▸ **What needs to be done**
Your task is to copy every line below that contains the word "otherwise".

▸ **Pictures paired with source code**

________

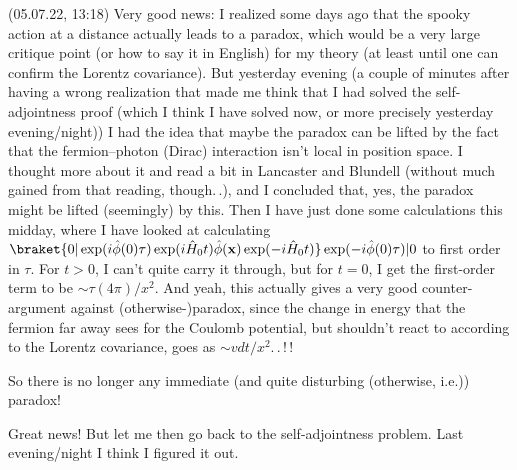\documentclass{report}
\begin{document}
(05.07.22, 13:18) Very good news: I realized some days ago that the spooky action at a distance actually leads to a paradox, which would be a very large critique point (or how to say it in English) for my theory (at least until one can confirm the Lorentz covariance). But yesterday evening (a couple of minutes after having a wrong realization that made me think that I had solved the self-adjointness proof (which I think I have solved now, or more precisely yesterday evening/night)) I had the idea that maybe the paradox can be lifted by the fact that the fermion--photon (Dirac) interaction isn't local in position space. I thought more about it and read a bit in Lancaster and Blundell (without much gained from that reading, though.\,.), and I concluded that, yes, the paradox might be lifted (seemingly) by this. Then I have just done some calculations this midday, where I have looked at calculating $\braket{0 | \exp(i\hat \phi(0) \tau) \exp(i\hat H_0 t) 
	\hat \phi(\mathbf{x}) 
\exp(-i\hat H_0 t)} \exp(-i\hat \phi(0) \tau) | 0
$
to first order in $\tau$. For $t>0$, I can't quite carry it through, but for $t=0$, I get the first-order term to be $\sim \tau (4\pi)/x^2$. And yeah, this actually gives a very good counter-argument against (otherwise-)paradox, since the change in energy that the fermion far away sees for the Coulomb potential, but shouldn't react to according to the Lorentz covariance, goes as $\sim v dt/x^2$.\,.\,!\,! %

So there is no longer any immediate (and quite disturbing (otherwise, i.e.)) paradox!

Great news! But let me then go back to the self-adjointness problem. Last evening/night I think I figured it out. 
\end{document}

________

▸ **Response to this exercise**
to first order in $\tau$. For $t>0$, I can't quite carry it through, but for $t=0$, I get the first-order term to be $\sim \tau (4\pi)/x^2$. And yeah, this actually gives a very good counter-argument against (otherwise-)paradox, since the change in energy that the fermion far away sees for the Coulomb potential, but shouldn't react to according to the Lorentz covariance, goes as $\sim v dt/x^2$.\,.\,!\,! %
So there is no longer any immediate (and quite disturbing (otherwise, i.e.)) paradox!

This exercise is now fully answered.